'The Devil Inside' possessed by badness

>REVIEWER'S RATING: ★

Ripping cues from the many exorcism-based horror flicks produced since that mother of exorcism movies, The Exorcist, debuted in 1973, The Devil Inside blends standard exorcism movie scenarios with phony “found film” footage of the kind seen in the super-profitable Paranormal Activity movies.

More than anything genuinely scary, this opportunistic, shamelessly obvious blending of horror subgenres results in silliness of the kind seen in the Wayans brothers’ Scary Movie spoofs. If moviegoers, despite widespread bad word of mouth or, heaven forbid, the sincere warnings of conventional film critics, still choose to see The Devil Inside, they may consider thinking of it as an illegitimate Scary Movie sequel. That way, at least, they’ll have a laugh or two.

The only frightening thing about The Devil Inside is how easily so many moviegoers wasted money on it. A total stinker, it nevertheless enjoyed a big opening weekend, exceeding box office predictions by far. The many who made the bad investment of buying a ticket to it should feel horribly ripped off.

Paranormal Activity style, the movie includes those helpful dates that show up in video cameras.

The horror begins Oct. 30, 1989, in South Hartford, Conn. Grainy old police video and TV news footage document a triple murder. Maria Rossi, a suburban wife and mother, slaughtered a priest and two nuns in her home. The local TV news reporter, apparently having never seen The Exorcist or its sequels, doesn’t even suggest the possibility that the bloody scene is a consequence of a botched exorcism.

Fast forward 20 years, Maria’s daughter, Isabella, is collaborating with a filmmaker for a documentary about her trip to Italy to see her mother, longtime inmate at the Centrino Hospital for the Criminally Insane.

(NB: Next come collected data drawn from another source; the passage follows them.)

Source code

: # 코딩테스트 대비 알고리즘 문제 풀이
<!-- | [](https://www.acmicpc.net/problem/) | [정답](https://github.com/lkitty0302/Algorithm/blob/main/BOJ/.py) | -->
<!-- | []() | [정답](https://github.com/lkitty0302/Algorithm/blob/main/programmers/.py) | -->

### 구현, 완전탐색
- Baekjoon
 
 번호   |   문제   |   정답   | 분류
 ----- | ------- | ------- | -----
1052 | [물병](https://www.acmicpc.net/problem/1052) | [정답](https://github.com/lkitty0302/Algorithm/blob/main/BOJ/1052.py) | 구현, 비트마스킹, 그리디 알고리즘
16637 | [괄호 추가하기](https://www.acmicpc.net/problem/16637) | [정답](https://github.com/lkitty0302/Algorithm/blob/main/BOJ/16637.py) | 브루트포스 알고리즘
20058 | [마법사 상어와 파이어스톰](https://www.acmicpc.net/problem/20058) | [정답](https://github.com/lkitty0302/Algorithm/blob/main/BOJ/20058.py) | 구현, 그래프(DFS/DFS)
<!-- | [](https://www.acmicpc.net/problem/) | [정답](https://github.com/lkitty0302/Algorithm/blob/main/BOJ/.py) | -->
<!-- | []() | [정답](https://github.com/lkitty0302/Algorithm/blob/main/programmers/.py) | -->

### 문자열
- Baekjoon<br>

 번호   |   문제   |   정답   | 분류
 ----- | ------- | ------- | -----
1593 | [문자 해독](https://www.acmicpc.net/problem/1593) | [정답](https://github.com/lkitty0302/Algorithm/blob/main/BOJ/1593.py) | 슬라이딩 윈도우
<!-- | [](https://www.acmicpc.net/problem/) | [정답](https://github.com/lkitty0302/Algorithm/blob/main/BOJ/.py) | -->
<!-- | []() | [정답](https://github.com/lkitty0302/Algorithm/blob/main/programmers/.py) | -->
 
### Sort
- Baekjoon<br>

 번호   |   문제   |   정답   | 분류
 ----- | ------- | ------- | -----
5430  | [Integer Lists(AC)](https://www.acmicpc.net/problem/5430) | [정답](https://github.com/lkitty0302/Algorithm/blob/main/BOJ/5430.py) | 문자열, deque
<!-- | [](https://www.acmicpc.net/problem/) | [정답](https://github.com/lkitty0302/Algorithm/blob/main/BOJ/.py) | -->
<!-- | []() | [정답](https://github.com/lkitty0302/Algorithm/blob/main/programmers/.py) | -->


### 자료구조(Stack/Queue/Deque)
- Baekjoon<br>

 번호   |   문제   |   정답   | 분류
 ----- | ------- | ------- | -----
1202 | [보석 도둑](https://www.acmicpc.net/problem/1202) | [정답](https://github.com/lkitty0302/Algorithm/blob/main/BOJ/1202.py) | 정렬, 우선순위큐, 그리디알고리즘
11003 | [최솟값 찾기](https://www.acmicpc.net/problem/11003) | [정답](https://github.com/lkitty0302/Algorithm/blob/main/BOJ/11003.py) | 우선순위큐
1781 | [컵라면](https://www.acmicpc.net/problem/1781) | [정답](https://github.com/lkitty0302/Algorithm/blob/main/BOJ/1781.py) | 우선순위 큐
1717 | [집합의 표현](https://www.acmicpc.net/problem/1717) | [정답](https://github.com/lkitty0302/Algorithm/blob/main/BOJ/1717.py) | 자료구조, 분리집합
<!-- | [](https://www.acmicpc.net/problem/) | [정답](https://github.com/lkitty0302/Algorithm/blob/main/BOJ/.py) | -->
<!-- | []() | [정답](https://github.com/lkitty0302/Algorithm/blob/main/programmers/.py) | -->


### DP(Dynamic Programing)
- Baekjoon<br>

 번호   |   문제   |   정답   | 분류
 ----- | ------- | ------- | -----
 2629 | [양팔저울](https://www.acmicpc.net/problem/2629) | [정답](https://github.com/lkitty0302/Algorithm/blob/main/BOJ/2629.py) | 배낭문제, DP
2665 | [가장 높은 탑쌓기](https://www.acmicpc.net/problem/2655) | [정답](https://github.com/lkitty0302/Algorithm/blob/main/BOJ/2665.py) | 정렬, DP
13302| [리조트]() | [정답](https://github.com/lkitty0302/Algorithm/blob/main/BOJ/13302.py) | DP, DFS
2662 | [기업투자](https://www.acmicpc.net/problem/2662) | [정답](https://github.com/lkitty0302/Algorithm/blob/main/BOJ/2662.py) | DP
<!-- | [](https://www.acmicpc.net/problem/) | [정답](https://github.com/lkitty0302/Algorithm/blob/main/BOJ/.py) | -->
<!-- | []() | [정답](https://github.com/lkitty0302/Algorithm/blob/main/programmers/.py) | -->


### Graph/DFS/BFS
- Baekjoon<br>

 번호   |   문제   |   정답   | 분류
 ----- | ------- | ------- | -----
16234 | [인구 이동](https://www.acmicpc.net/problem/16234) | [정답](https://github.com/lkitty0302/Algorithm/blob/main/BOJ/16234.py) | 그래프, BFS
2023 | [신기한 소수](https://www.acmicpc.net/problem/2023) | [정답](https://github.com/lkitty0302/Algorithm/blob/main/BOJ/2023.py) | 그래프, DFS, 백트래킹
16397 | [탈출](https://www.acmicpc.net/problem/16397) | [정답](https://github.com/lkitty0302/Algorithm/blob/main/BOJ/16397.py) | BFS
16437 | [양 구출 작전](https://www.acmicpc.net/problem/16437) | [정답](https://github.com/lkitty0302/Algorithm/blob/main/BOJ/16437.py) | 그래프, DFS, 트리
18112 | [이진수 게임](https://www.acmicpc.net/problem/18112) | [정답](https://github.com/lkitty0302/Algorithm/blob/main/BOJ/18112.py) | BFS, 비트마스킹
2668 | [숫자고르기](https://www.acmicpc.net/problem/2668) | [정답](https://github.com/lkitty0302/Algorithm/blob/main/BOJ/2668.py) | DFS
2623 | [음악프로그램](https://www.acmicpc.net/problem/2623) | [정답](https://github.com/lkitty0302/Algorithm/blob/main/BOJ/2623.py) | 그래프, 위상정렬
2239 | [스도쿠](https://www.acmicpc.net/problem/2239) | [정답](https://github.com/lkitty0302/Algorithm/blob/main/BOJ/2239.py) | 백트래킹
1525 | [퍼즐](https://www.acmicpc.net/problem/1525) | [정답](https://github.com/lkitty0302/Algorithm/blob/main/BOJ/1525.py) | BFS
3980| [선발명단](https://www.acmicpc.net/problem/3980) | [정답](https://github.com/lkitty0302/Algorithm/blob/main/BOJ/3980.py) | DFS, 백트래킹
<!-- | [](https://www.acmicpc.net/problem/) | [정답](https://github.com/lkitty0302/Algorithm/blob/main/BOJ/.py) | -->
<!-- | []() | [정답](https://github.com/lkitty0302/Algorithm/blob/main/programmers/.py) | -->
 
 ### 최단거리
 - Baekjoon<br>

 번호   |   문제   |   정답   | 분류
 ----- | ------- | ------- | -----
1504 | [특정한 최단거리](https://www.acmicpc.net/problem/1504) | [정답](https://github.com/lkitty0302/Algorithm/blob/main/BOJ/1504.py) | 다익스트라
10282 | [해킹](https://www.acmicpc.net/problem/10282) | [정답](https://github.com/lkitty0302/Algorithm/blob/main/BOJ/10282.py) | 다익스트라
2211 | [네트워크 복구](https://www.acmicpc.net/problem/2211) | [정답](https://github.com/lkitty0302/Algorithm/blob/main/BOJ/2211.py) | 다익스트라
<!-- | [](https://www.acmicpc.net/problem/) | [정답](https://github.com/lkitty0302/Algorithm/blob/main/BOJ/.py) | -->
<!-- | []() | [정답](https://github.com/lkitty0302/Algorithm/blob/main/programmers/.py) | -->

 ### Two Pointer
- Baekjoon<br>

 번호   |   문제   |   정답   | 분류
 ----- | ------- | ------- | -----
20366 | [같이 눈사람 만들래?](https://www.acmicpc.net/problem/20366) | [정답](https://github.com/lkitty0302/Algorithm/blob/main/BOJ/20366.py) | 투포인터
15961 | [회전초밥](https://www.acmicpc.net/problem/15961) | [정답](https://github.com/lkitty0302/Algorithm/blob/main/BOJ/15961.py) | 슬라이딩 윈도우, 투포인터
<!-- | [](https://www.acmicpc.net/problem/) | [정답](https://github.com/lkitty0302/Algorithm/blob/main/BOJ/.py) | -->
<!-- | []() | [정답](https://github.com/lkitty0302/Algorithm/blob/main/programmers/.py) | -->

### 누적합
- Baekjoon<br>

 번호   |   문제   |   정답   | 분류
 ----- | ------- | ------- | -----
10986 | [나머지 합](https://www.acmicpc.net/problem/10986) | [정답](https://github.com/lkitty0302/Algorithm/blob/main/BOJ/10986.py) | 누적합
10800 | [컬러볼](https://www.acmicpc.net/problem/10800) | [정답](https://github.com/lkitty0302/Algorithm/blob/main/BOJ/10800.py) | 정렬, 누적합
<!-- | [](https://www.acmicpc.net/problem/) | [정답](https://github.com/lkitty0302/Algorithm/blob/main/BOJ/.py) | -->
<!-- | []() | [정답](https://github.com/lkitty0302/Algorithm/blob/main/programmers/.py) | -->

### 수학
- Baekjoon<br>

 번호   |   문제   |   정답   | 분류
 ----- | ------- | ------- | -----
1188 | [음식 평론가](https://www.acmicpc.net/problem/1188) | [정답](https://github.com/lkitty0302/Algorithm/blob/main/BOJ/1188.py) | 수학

Initially, the raw footage that Michael (Ionut Grama) shoots is mundanely matter of fact. The intentions of Isabella (Fernanda Andrade), now a young woman, aren’t entirely clear, but she apparently wants to export her mother back to the United States for treatment. She is optimistic and a bit emotional. After all, her mother has been lost to her for 20 years.

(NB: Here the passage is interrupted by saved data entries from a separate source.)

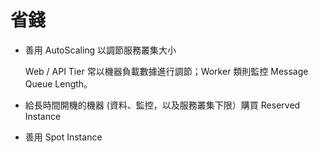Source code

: # 省錢

* 善用 AutoScaling 以調節服務叢集大小

	Web / API Tier 常以機器負載數據進行調節；Worker 類則監控 Message Queue Length。

* 給長時間開機的機器 (資料、監控，以及服務叢集下限）購買 Reserved Instance

* 善用 Spot Instance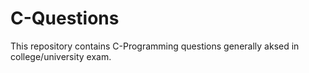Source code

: # C-Questions
This repository contains C-Programming questions generally aksed in college/university exam.
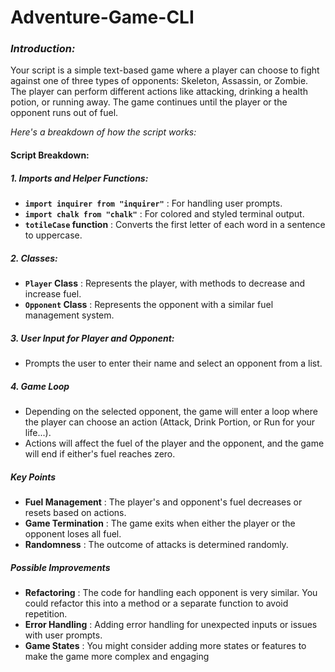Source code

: # Adventure-Game-CLI

### ***Introduction:***

Your script is a simple text-based game where a player can choose to fight against one of three types of opponents: Skeleton, Assassin, or Zombie. The player can perform different actions like attacking, drinking a health potion, or running away. The game continues until the player or the opponent runs out of fuel.

*Here's a breakdown of how the script works:*

#### **Script Breakdown:**

##### **1. Imports and Helper Functions:**

* **`import inquirer from "inquirer"`** : For handling user prompts.
* **`import chalk from "chalk"`** : For colored and styled terminal output.
* **`totileCase` function** : Converts the first letter of each word in a sentence to uppercase.

##### 2. Classes:

* **`Player` Class** : Represents the player, with methods to decrease and increase fuel.
* **`Opponent` Class** : Represents the opponent with a similar fuel management system.

##### 3. User Input for Player and Opponent:

* Prompts the user to enter their name and select an opponent from a list.


##### **4. Game Loop**

* Depending on the selected opponent, the game will enter a loop where the player can choose an action (Attack, Drink Portion, or Run for your life...).
* Actions will affect the fuel of the player and the opponent, and the game will end if either's fuel reaches zero.


##### Key Points

* **Fuel Management** : The player's and opponent's fuel decreases or resets based on actions.
* **Game Termination** : The game exits when either the player or the opponent loses all fuel.
* **Randomness** : The outcome of attacks is determined randomly.

##### Possible Improvements

* **Refactoring** : The code for handling each opponent is very similar. You could refactor this into a method or a separate function to avoid repetition.
* **Error Handling** : Adding error handling for unexpected inputs or issues with user prompts.
* **Game States** : You might consider adding more states or features to make the game more complex and engaging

Isabella’s first stop in Rome isn’t the hospital where her mother resides. It’s the official Vatican school of exorcism. She quickly hooks up with a pair of maverick priests who don’t just study exorcisms, they perform them.

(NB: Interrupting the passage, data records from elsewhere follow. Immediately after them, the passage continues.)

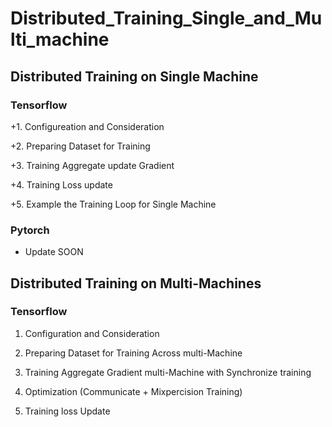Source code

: # Distributed_Training_Single_and_Multi_machine

## Distributed Training on **Single Machine** 


### Tensorflow 

+1. Configureation and Consideration 

+2. Preparing Dataset for Training 

+3. Training Aggregate update Gradient

+4. Training Loss update

+5. Example the Training Loop for Single Machine

### Pytorch 
+ Update SOON

## Distributed Training on **Multi-Machines**

### Tensorflow 

1. Configuration and Consideration 

2. Preparing Dataset for Training Across multi-Machine 

3. Training Aggregate Gradient multi-Machine with Synchronize training 

4. Optimization (Communicate + Mixpercision Training)

5. Training loss Update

Simon Quarterman as British priest Ben Rawlings and Evan Helmuth as American priest David Keane portray the earnest young clerics. They seek to relieve the suffering of those they judge the Catholic Church has turned its official back on. In their quest to excise demons the double-teamed exorcists mix religion and science. They measure, for instance, their subjects’ pulse and the dilation of their pupils.

Of course, Isabella and her priestly allies’ good intentions go to hell. All the while, Michael’s filmmaking follows the hand-held, incessantly moving-camera precedents set by previous faux documentaries and found footage features.

It’s annoying but not nearly as grating as the movie in total. Early in the year though it is, The Devil Inside is a top contender for worst mainstream release of 2012.